Lettre n° 219

[Hiver 5706(1)]

La présente édition est consacrée au 19 Kislev, date de la libération de l'Admour Hazaken. Je répondrai donc ici à quelques questions qui m'ont été posées à propos du Tanya.

Question: Le Tanya, au début du chapitre 30, reproduit l'explication suivante de nos Sages, "Sois humble devant tout homme", une citation du traité Avot 4, 10. Or, ce texte emploie le mot Adam pour désigner l'homme alors que le Tanya dit Haadam, avec un article défini.

Réponse: Dans toutes les éditions du Tanya que j'ai pu voir, il est écrit Haadam, avec un Hé(2). Il n'y a donc pas là une faute d'imprimerie.

Dans notre Michna, qui appartient au traité Avot, certaines versions retiennent le mot Adam, sans Hé, alors que d'autres disent Haadam(3). Le Tanya adopte ici la seconde version et je parle bien du Tanya car, dans d'autres textes, l'Admour Hazaken mentionne Adam sans Hé, comme nous le citerons plus loin. Il en est de même dans le traité Avot tel qu'il est rapporté dans le Sidour(4).

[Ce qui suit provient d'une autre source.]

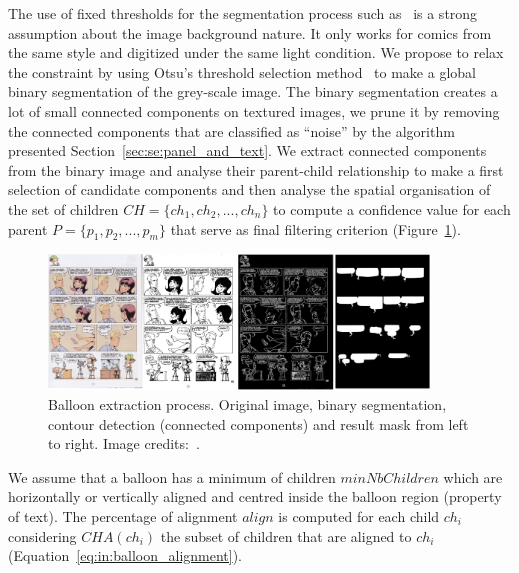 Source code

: The use of fixed thresholds for the segmentation process such as~\cite{Arai11} is a strong assumption about the image background nature.
It only works for comics from the same style and digitized under the same light condition.
We propose to relax the constraint by using Otsu's threshold selection method~\cite{otsu79} to make a global binary segmentation of the grey-scale image.
The binary segmentation creates a lot of small connected components on textured images, we prune it by removing the connected components that are classified as ``noise'' by the algorithm presented Section~\ref{sec:se:panel_and_text}.
We extract connected components from the binary image and analyse their parent-child relationship to make a first selection of candidate components and then analyse the spatial organisation of the set of children $CH=\{ch_1, ch_2,...,ch_n\}$ to compute a confidence value for each parent $P=\{p_1, p_2,...,p_m\}$ that serve as final filtering criterion (Figure~\ref{fig:in:balloon_binarisation}).

 \begin{figure}[!ht]  %
   \centering
  \includegraphics[width=0.9\textwidth]{closed_balloon_process.png}
  \caption[Balloon extraction process]{Balloon extraction process. Original image, binary segmentation, contour detection (connected components) and result mask from left to right. Image credits:~\cite{Midam01}.}
  \label{fig:in:balloon_binarisation}
 \end{figure}

We assume that a balloon has a minimum of children $minNbChildren$ which are horizontally or vertically aligned and centred inside the balloon region (property of text).
The percentage of alignment $align$ is computed for each child $ch_i$ considering $CHA(ch_i)$ the subset of children that are aligned to $ch_i$ (Equation~\ref{eq:in:balloon_alignment}).


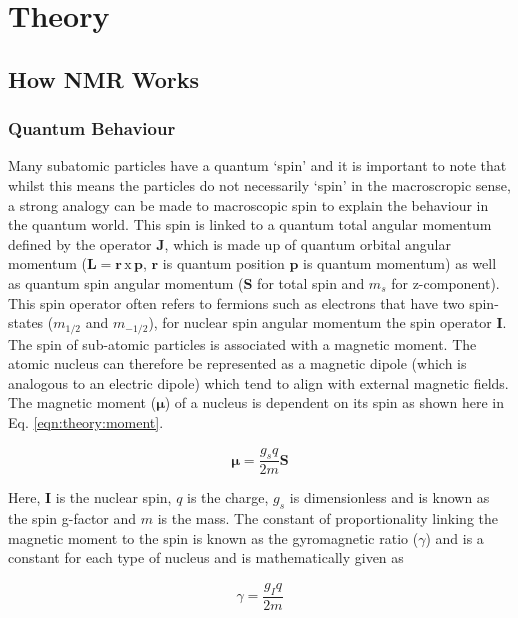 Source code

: \chapter{Theory}
\label{Chap:Theory}

\section{How \texorpdfstring{\ac{NMR}}{NMR} Works}
\subsection{Quantum Behaviour}

Many subatomic particles have a quantum `spin' and it is important to note that whilst this means the particles do not necessarily `spin' in the macroscropic sense, a strong analogy can be made to macroscopic spin to explain the behaviour in the quantum world. This spin is linked to a quantum total angular momentum defined by the operator $\mathbf{J}$, which is made up of quantum orbital angular momentum ($\mathbf{L} = \mathbf{r}\, \textrm{x} \, \mathbf{p}$, $\mathbf{r}$ is quantum position $\mathbf{p}$ is quantum momentum) as well as quantum spin angular momentum ($\mathbf{S}$ for total spin and $m_s$ for z-component). This spin operator often refers to fermions such as electrons that have two spin-states ($m_{1/2}$ and $m_{-1/2}$), for nuclear spin angular momentum the spin operator $\mathbf{I}$. The spin of sub-atomic particles is associated with a magnetic moment. The atomic nucleus can therefore be represented as a magnetic dipole (which is analogous to an electric dipole) which tend to align with external magnetic fields. The magnetic moment ($\boldsymbol\mu$) of a nucleus is dependent on its spin as shown here in Eq. \ref{eqn:theory:moment}.

\begin{equation}
    \boldsymbol\mu = \frac{g_sq}{2m} \mathbf{S}
    \label{eqn:theory:moment}
\end{equation}

Here, $\mathbf{I}$ is the nuclear spin, $q$ is the charge, $g_s$ is dimensionless and is known as the spin g-factor and $m$ is the mass. The constant of proportionality linking the magnetic moment to the spin is known as the gyromagnetic ratio ($\gamma$) and is a constant for each type of nucleus and is mathematically given as

\begin{equation}
    \gamma = \frac{g_Iq}{2m}
    \label{eqn:theory:gyro}
\end{equation}

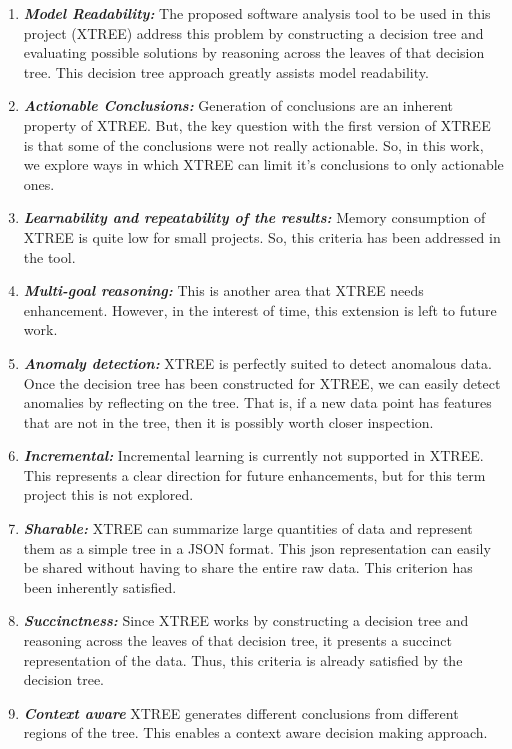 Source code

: \documentclass[sigconf, proceedings, 9pt]{acmart}
\begin{document}
\begin{enumerate}[noitemsep,topsep=0pt]
	\item \textit{\textbf{Model Readability:}}
	The proposed software analysis tool to be used in this project (XTREE) address 
	this problem by constructing a decision tree and evaluating possible solutions 
	by reasoning across the leaves of that decision tree. This decision tree 
	approach greatly assists model readability.
	
	\item \textit{\textbf{Actionable Conclusions:}}
	Generation of conclusions are an inherent property of XTREE. But, the key 
	question with the first version of XTREE is that some of the conclusions were 
	not really actionable. So, in this work, we explore ways in which XTREE can 
	limit it's conclusions to only actionable ones.
	
	\item \textit{\textbf{Learnability and repeatability of the results:}} Memory 
	consumption of XTREE is quite low for small 
	projects. So, this criteria has been addressed in the tool.
	
	\item \textit{\textbf{Multi-goal reasoning:}} This is another area that XTREE 
	needs 
	enhancement. However, in the interest of time, this extension is left to 
	future work.
	
	\item \textit{\textbf{Anomaly detection:}} XTREE is perfectly suited to detect 
	anomalous data. Once the decision tree has been constructed for XTREE, we can 
	easily detect anomalies by reflecting on the tree. That is, if a new data 
	point has features that are not in the tree, then it is possibly worth closer 
	inspection.
	
	\item \textit{\textbf{Incremental:}} Incremental learning is currently not 
	supported	in XTREE. This represents a clear direction for future enhancements, 
	but for this term project this is not explored. 
		
 \item \textit{\textbf{Sharable:}} XTREE can summarize large quantities of data 
 and represent them as a simple tree in a JSON format. This json representation 
 can easily be shared without having to share the entire raw data. This 
 criterion has been inherently satisfied.
	
	\item \textit{\textbf{Succinctness:}} Since XTREE works by constructing a 
	decision tree and reasoning across the leaves of that decision tree, it 
	presents a succinct representation of the data. Thus, this criteria is already 
	satisfied by the decision tree.
	
	\item \textit{\textbf{Context aware}} XTREE generates different conclusions 
	from	different regions of the tree. This enables a context aware decision 
	making approach.
	
\end{enumerate}
\end{document}
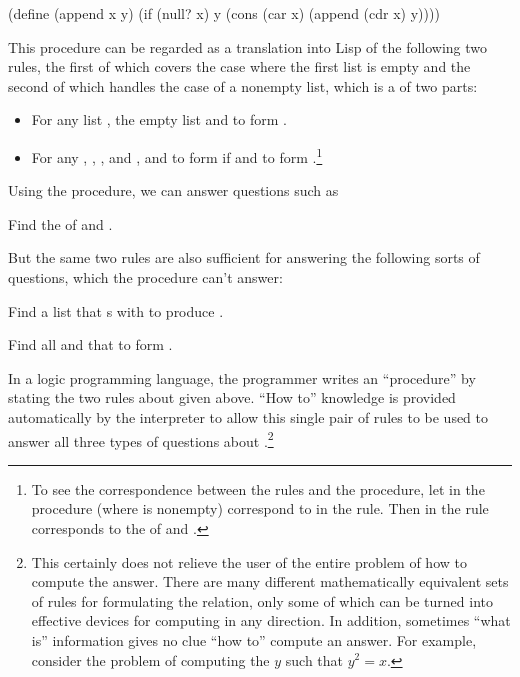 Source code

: \begin{codeBlock}

(define (append x y)
  (if (null? x) y (cons (car x) (append (cdr x) y))))
\end{codeBlock}

\noindent
This procedure can be regarded as a translation into Lisp of the following two
rules, the first of which covers the case where the first list is empty and the
second of which handles the case of a nonempty list, which is a  of
two parts:

\begin{itemize}
\item
For any list , the empty list and   to form
.

\item
For any , , , and ,  and
  to form  if  and 
 to form .\footnote{To see the correspondence between the
rules and the procedure, let  in the procedure (where  is
nonempty) correspond to  in the rule.  Then  in the
rule corresponds to the  of  and .}
\end{itemize}

\noindent
Using the  procedure, we can answer questions such as

\begin{niceQuote}
Find the  of  and .
\end{niceQuote}

\noindent
But the same two rules are also sufficient for answering the following sorts of
questions, which the procedure can't answer:

\begin{niceQuote}
Find a list  that s with  to produce .

Find all  and  that  to form .
\end{niceQuote}

\noindent
In a logic programming language, the programmer writes an 
``procedure'' by stating the two rules about  given above.  ``How
to'' knowledge is provided automatically by the interpreter to allow this
single pair of rules to be used to answer all three types of questions about
.\footnote{This certainly does not relieve the user of the entire
problem of how to compute the answer.  There are many different mathematically
equivalent sets of rules for formulating the  relation, only some
of which can be turned into effective devices for computing in any direction.
In addition, sometimes ``what is'' information gives no clue ``how to'' compute
an answer.  For example, consider the problem of computing the \( y \) such that
\( y^2 = x \).}

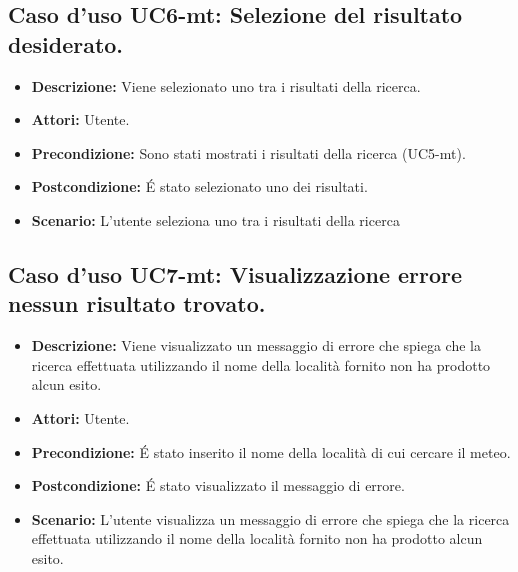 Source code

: \subsection{Caso d'uso UC6-mt: Selezione del risultato desiderato.}
\begin{itemize}
\item[]\textbf{Descrizione:} Viene selezionato uno tra i risultati della ricerca.
\item[]\textbf{Attori:} Utente. 
\item[]\textbf{Precondizione:} Sono stati mostrati i risultati della ricerca (UC5-mt). 
\item[]\textbf{Postcondizione:} \'E stato selezionato uno dei risultati. 
\item[]\textbf{Scenario:}
L'utente seleziona uno tra i risultati della ricerca 
\end{itemize}

\subsection{Caso d'uso UC7-mt: Visualizzazione errore nessun risultato trovato.}
\begin{itemize}
\item[]\textbf{Descrizione:} Viene visualizzato un messaggio di errore che spiega che la ricerca effettuata utilizzando il nome della località fornito non ha prodotto alcun esito.
\item[]\textbf{Attori:} Utente. 
\item[]\textbf{Precondizione:} \'E stato inserito il nome della località di cui cercare il meteo. 
\item[]\textbf{Postcondizione:} \'E stato visualizzato il messaggio di errore. 
\item[]\textbf{Scenario:}
L'utente visualizza un messaggio di errore che spiega che la ricerca effettuata utilizzando il nome della località fornito non ha prodotto alcun esito. 
\end{itemize}

\clearpage

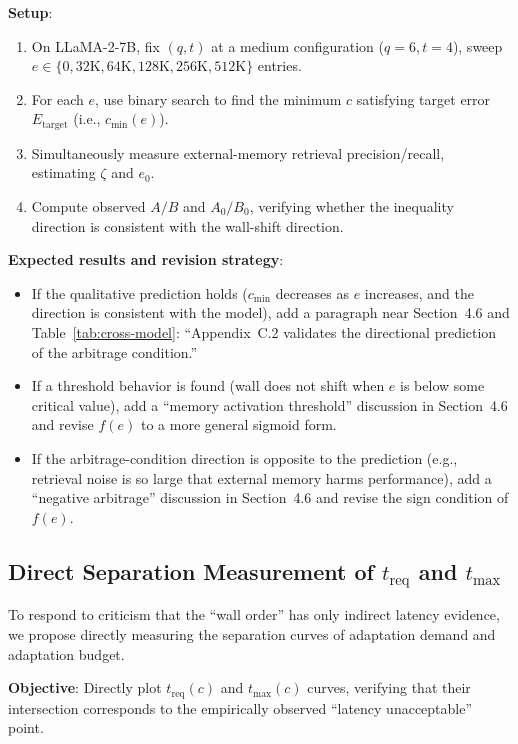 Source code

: \documentclass[11pt,a4paper]{article}
\theoremstyle{plain}
\theoremstyle{definition}
\begin{document}
\textbf{Setup}:
\begin{enumerate}
    \item On LLaMA-2-7B, fix $(q,t)$ at a medium configuration ($q=6, t=4$), sweep $e \in \{0, 32\text{K}, 64\text{K}, 128\text{K}, 256\text{K}, 512\text{K}\}$ entries.
    \item For each $e$, use binary search to find the minimum $c$ satisfying target error $E_{\text{target}}$ (i.e., $c_{\min}(e)$).
    \item Simultaneously measure external-memory retrieval precision/recall, estimating $\zeta$ and $e_0$.
    \item Compute observed $A/B$ and $A_0/B_0$, verifying whether the inequality direction is consistent with the wall-shift direction.
\end{enumerate}

\textbf{Expected results and revision strategy}:
\begin{itemize}
    \item If the qualitative prediction holds ($c_{\min}$ decreases as $e$ increases, and the direction is consistent with the model), add a paragraph near Section~4.6 and Table~\ref{tab:cross-model}: ``Appendix~C.2 validates the directional prediction of the arbitrage condition.''
    \item If a threshold behavior is found (wall does not shift when $e$ is below some critical value), add a ``memory activation threshold'' discussion in Section~4.6 and revise $f(e)$ to a more general sigmoid form.
    \item If the arbitrage-condition direction is opposite to the prediction (e.g., retrieval noise is so large that external memory harms performance), add a ``negative arbitrage'' discussion in Section~4.6 and revise the sign condition of $f(e)$.
\end{itemize}

\subsection{Direct Separation Measurement of $t_{\text{req}}$ and $t_{\max}$}\label{app:separation}

To respond to criticism that the ``wall order'' has only indirect latency evidence, we propose directly measuring the separation curves of adaptation demand and adaptation budget.

\textbf{Objective}: Directly plot $t_{\text{req}}(c)$ and $t_{\max}(c)$ curves, verifying that their intersection corresponds to the empirically observed ``latency unacceptable'' point.
\end{document}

Chaque mot du Tanya est particulièrement précis. Chaque lettre en plus ou en moins a un sens(5). Certes, il s'agit, en l'occurrence, d'une modification qui semble sans importance, car, de fait, la présence ou l'absence de ce Hé est-elle déterminante? Mais, une brève réflexion permet de conclure que cette lettre modifie complètement la compréhension de ce passage. C'est pour cela que l'Admour Hazaken devait écrire ici Haadam, avec un Hé, alors qu'il retient par ailleurs Adam, sans Hé.

L'explication est la suivante. Il est deux manières d'être "humble devant chacun":

A) Nos Sages enseignent: "Ne juge pas ton prochain tant que tu ne te trouves pas à sa place". En effet, l'endroit dans lequel il se trouve peut le conduire à mal agir. Il peut lui-même être, par nature, fortement attiré par les plaisirs du monde. Son mauvais penchant lui livre donc un combat d'une terrible intensité. Chacun doit donc se demander s'il sert réellement D.ieu, à la mesure de ce combat, comme le Tanya l'explique longuement, au chapitre 30.

B) C'est par l'intermédiaire des autres que l'on peut obtenir sa propre perfection. L'image du corps humain permettra de l'établir. En effet, la tête en est le stade le plus élevé et les pieds, la partie la plus basse. Or, ces derniers sont nécessaires pour marcher. Ils font tenir debout le corps et la tête. Bien plus, une saignée au pied peut soulager la migraine, même si le pied tire lui-même sa vitalité de la tête. Le Likouteï Torah l'explique longuement, à la Parchat Nitsavim.

Ces deux conceptions diffèrent en deux points:

La première provoque l'humilité, la tristesse et l'amertume. Pour autant, elle est nécessaire(6) et nos Sages disent que l'on doit "exacerber son bon penchant contre son mauvais penchant", pourvu qu'il parvienne à le vaincre, "s'écarte du mal et fasse le bien". C'est ce que le Tanya explique, au chapitre 31.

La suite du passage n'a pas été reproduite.